Für Mobility Pricing sind grundsätzlich zwei Anspruchsgruppen relevant: Verkehrsteilnehmende und regulierende Behörden. Während erstere ihre Meinung an der Urne kundtun, müssen letztere die Umsetzung vorantreiben.

Die Verkehrsteilnehmenden haben unterschiedliche Interessen. Pendler:innen zum Beispiel sind auf den günstigen Transport aus ländlichen Regionen in die Stadt angewiesen. 2021 reisten 71 Prozent der Arbeitspendler:innen von ihrem Wohnort in eine andere Gemeinde zur Arbeit1. Die städtische Bevölkerung hingegen wünscht sich weniger Verkehrsteilnehmende, etwa durch einen dichter getakteten Fahrplan. Daraus klafft ein typischer Stadt-Land-Graben auf, den die Verantwortlichen mit einer intelligenten Ausgestaltung des Mobility Pricings schliessen müssen. Nicht zu vergessen ist ferner der Gewerbeverkehr. Dieser gehört ebenfalls zu den Verkehrsteilnehmenden. Hier könnte gerade das Kleingewerbe befürchten, dass sein Profit wegen steigender Verkehrspreise und fehlender Ausweichmöglichkeiten sinkt.
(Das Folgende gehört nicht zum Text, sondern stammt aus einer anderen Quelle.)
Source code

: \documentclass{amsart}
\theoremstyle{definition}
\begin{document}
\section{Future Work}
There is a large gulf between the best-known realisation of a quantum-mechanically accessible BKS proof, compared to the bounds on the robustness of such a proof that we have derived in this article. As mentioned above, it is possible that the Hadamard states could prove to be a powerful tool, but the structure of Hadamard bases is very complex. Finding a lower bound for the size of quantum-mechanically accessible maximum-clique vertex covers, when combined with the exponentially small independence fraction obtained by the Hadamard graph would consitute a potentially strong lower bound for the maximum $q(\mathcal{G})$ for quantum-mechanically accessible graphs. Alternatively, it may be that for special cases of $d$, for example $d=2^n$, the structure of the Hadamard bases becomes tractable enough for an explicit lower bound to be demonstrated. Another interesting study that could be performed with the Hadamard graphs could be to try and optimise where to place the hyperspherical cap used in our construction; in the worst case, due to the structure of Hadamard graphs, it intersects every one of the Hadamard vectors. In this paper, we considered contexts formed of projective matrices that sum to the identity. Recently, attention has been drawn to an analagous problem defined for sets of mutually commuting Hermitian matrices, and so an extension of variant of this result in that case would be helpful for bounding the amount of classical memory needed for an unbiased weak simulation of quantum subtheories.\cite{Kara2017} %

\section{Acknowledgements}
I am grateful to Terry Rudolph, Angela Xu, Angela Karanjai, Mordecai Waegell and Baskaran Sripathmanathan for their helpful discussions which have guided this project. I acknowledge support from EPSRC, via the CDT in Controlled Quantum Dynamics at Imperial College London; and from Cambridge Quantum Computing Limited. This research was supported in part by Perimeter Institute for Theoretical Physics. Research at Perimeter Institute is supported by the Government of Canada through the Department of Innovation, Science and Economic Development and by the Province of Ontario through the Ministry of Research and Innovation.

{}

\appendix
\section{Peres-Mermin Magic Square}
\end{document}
Um die Verkehrsteilnehmenden politisch zu überzeugen, müssen die Gewinner des Systems überwiegen. Dabei hilft ein einfaches, nachvollziehbares – wenn auch nicht zu 100% dem ökonomischen Lehrbuch folgendes – System, das möglichst sozialverträglich ausgestaltet wird. Eine Zweckbindung der Einnahmen aus dem Mobility Pricing kann helfen, dass die Stimmberechtigten nicht das Gefühl haben, das Geld «versickere» im Staat, sondern es kommt ihnen anderweitig direkt zugute.

Finanz- und verkehrspolitische Aufgaben adressieren

Die regulierenden Behörden bilden die zweite grosse Anspruchsgruppe, die den politischen Erfolg des Mobility Pricings massgeblich beeinflusst. Auch für die zuständigen Behörden auf Bundes-, Kantons- und Städteebene müssen sich Vorteile aus dem Mobility Pricing ergeben.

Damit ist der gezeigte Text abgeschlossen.